MISCELLANEOUS CIVIL CASE NO. 15 OF 2017.

MUNYUA KARIUKI & CO. ADVOCATES.............APPLICANT

-VERSUS-

MARGARET NJERI MBURU (suing as the Legal Administrator

of the estate of SILAS MBURU GICHUA)...............1ST CLIENTS

MUTATI TRANSPORTERS.....................................2ND CLIENTS

RULING

1. This Ruling is with respect to two applications: one is dated 18th April 2018 and was filed by the Advocate (Munyua Kariuki & Co. Advocates)(hereinafter “Advocate”); the other is 4th May 2018 and is filed by the clients (Margaret Njeri Mburu (suing as the Legal Administrator of the estate of Silas Mburu Gichua) & Mutati Transporters). For purposes of this ruling, I will refer to these two as “Clients”.

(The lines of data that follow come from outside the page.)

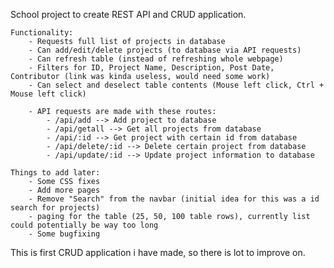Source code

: School project to create REST API and CRUD application.

    Functionality:
        - Requests full list of projects in database
        - Can add/edit/delete projects (to database via API requests)
        - Can refresh table (instead of refreshing whole webpage)
        - Filters for ID, Project Name, Description, Post Date, Contributor (link was kinda useless, would need some work)
        - Can select and deselect table contents (Mouse left click, Ctrl + Mouse left click)

        - API requests are made with these routes:
            - /api/add --> Add project to database
            - /api/getall --> Get all projects from database
            - /api/:id --> Get project with certain id from database
            - /api/delete/:id --> Delete certain project from database
            - /api/update/:id --> Update project information to database

    Things to add later:
        - Some CSS fixes
        - Add more pages
        - Remove "Search" from the navbar (initial idea for this was a id search for projects)
        - paging for the table (25, 50, 100 table rows), currently list could potentially be way too long
        - Some bugfixing

This is first CRUD application i have made, so there is lot to improve on.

2. It is undisputed that the Clients instructed the Advocate to sue the National Bank of Kenya (NBK) respecting a dispute between the Clients and NBK.  The gravamen of the suit was an amount of Kshs. 38,667,176. 30 which NBK was demanding from the Clients on account of an overdraft facility extended to them.  The bank’s claim was at the pain of the bank exercising its statutory power of sale over a parcel of land which was charged to secure the loan.

3. It is undisputed that the Advocate brought suit as instructed and conducted the matter until, as it sometimes happens, the relationship between the Advocates and the Clients unraveled.  The Advocate filed a Bill of Taxation before the Deputy Registrar.  That Bill of Taxation was taxed by the Honourable N. Makau who delivered a ruling dated 06/04/2018.  The Taxing Master arrived at an overall figure of Kshs. 5,253,078. Upon evidence that the Clients had paid Kshs. 940,000/- the Learned Taxing Master deducted that amount from that overall figure and required the Clients to pay to the Advocate Kshs. 4,313,078/-.

4. It is that decision by the Taxing Master that has spawned the two Applications before me.  The Application dated 18th April 2018 is brought under Section 51 (2) of the Advocates Act.  It seeks for orders that:

a. The Certificate of costs dated 13th April 2018 be adopted as judgment of this honourable Court.

b. Costs be provided for.

5. The Application is premised on the Supporting Affidavit of Josephat Munyua Kariuki.  The Advocate argues that the Clients have failed to pay the taxed amount and that it is in the interests of justice and fairness that the Application be allowed.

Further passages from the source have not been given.